Easily use and train state of the art late-interaction retrieval methods (ColBERT) in any RAG pipeline. Designed for modularity and ease-of-use, backed by research.
Apache License 2.0
2.98k stars 204 forks source link

llama_index_sentence_splitter issues #66

Open deter3 opened 9 months ago

deter3 commented 9 months ago

ragatouille 0.0.4b2 , ubuntu 22.04

when I using the sample code to run , documents is just a list of string .

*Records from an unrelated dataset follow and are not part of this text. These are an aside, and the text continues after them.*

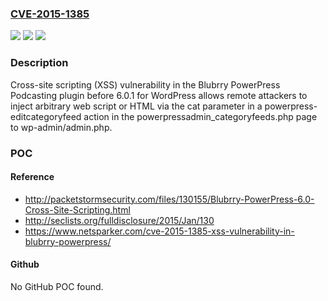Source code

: ### [CVE-2015-1385](https://cve.mitre.org/cgi-bin/cvename.cgi?name=CVE-2015-1385)
![](https://img.shields.io/static/v1?label=Product&message=n%2Fa&color=blue)
![](https://img.shields.io/static/v1?label=Version&message=n%2Fa&color=blue)
![](https://img.shields.io/static/v1?label=Vulnerability&message=n%2Fa&color=brighgreen)

### Description

Cross-site scripting (XSS) vulnerability in the Blubrry PowerPress Podcasting plugin before 6.0.1 for WordPress allows remote attackers to inject arbitrary web script or HTML via the cat parameter in a powerpress-editcategoryfeed action in the powerpressadmin_categoryfeeds.php page to wp-admin/admin.php.

### POC

#### Reference
- http://packetstormsecurity.com/files/130155/Blubrry-PowerPress-6.0-Cross-Site-Scripting.html
- http://seclists.org/fulldisclosure/2015/Jan/130
- https://www.netsparker.com/cve-2015-1385-xss-vulnerability-in-blubrry-powerpress/

#### Github
No GitHub POC found.


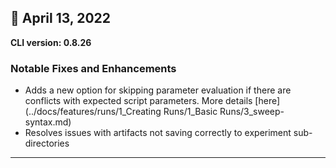 ## :partying_face: April 13, 2022

**CLI version: 0.8.26**

### Notable Fixes and Enhancements

- Adds a new option for skipping parameter evaluation if there are conflicts with expected script parameters. More details [here](../docs/features/runs/1_Creating Runs/1_Basic Runs/3_sweep-syntax.md)
- Resolves issues with artifacts not saving correctly to experiment sub-directories 
 

---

Traceback (most recent call last): File "/workspace/three_methods_ranking2.py", line 160, in my_documents = processor.process_corpus(documents) File "/usr/local/lib/python3.10/dist-packages/ragatouille/data/corpus_processor.py", line 22, in process_corpus documents = self.document_splitter_fn(documents, **splitter_kwargs) File "/usr/local/lib/python3.10/dist-packages/ragatouille/data/preprocessors.py", line 9, in llama_index_sentence_splitter docs = [[Document(text=doc)] for doc in documents] TypeError: 'NoneType' object is not iterable

bclavie commented 8 months ago

Hey, could you provide more of your code? It looks like the issue here is that the documents that makes it to the preprocessor is None, so would be helpful to figure out how that happened!

manisnesan commented 7 months ago

@bclavie - I faced a similar issue when I ran the notebook 06-index_free_use.ipynb from examples.

Tried to create a reproducer in the code using Colab and faced

ValidationError: 1 validation error for Document
text
  none is not an allowed value (type=type_error.none.not_allowed)

The root cause is due to one of the page being empty and hence ragatouille is throwing the error as "ValidationError" which is the right behavior.

The user need to ensure passing only valid docs before passing to Corpus_Processor.process_corpus method. This issue is not a bug and can be closed.